Data to use:
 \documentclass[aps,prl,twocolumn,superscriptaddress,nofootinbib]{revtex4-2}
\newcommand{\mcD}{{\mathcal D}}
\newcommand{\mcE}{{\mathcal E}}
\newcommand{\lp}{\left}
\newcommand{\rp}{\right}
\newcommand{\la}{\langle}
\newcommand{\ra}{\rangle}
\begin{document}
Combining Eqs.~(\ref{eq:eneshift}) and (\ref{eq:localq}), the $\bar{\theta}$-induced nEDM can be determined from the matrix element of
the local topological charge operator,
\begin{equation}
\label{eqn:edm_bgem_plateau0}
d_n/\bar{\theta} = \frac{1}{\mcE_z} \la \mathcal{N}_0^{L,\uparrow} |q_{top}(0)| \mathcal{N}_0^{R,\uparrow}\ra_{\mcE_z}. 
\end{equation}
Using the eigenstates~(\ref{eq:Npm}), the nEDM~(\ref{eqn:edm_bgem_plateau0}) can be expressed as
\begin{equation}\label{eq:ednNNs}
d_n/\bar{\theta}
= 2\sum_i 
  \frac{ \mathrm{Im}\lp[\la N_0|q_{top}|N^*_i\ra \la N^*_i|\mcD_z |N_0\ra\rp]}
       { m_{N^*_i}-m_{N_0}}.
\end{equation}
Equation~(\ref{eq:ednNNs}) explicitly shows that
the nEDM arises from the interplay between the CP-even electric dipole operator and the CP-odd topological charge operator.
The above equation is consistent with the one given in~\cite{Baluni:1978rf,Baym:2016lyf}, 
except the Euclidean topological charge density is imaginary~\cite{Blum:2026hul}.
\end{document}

Task description: Repeat back the material above verbatim, including every line.

Response box:
 \documentclass[aps,prl,twocolumn,superscriptaddress,nofootinbib]{revtex4-2}
\newcommand{\mcD}{{\mathcal D}}
\newcommand{\mcE}{{\mathcal E}}
\newcommand{\lp}{\left}
\newcommand{\rp}{\right}
\newcommand{\la}{\langle}
\newcommand{\ra}{\rangle}
\begin{document}
Combining Eqs.~(\ref{eq:eneshift}) and (\ref{eq:localq}), the $\bar{\theta}$-induced nEDM can be determined from the matrix element of
the local topological charge operator,
\begin{equation}
\label{eqn:edm_bgem_plateau0}
d_n/\bar{\theta} = \frac{1}{\mcE_z} \la \mathcal{N}_0^{L,\uparrow} |q_{top}(0)| \mathcal{N}_0^{R,\uparrow}\ra_{\mcE_z}. 
\end{equation}
Using the eigenstates~(\ref{eq:Npm}), the nEDM~(\ref{eqn:edm_bgem_plateau0}) can be expressed as
\begin{equation}\label{eq:ednNNs}
d_n/\bar{\theta}
= 2\sum_i 
  \frac{ \mathrm{Im}\lp[\la N_0|q_{top}|N^*_i\ra \la N^*_i|\mcD_z |N_0\ra\rp]}
       { m_{N^*_i}-m_{N_0}}.
\end{equation}
Equation~(\ref{eq:ednNNs}) explicitly shows that
the nEDM arises from the interplay between the CP-even electric dipole operator and the CP-odd topological charge operator.
The above equation is consistent with the one given in~\cite{Baluni:1978rf,Baym:2016lyf}, 
except the Euclidean topological charge density is imaginary~\cite{Blum:2026hul}.
\end{document}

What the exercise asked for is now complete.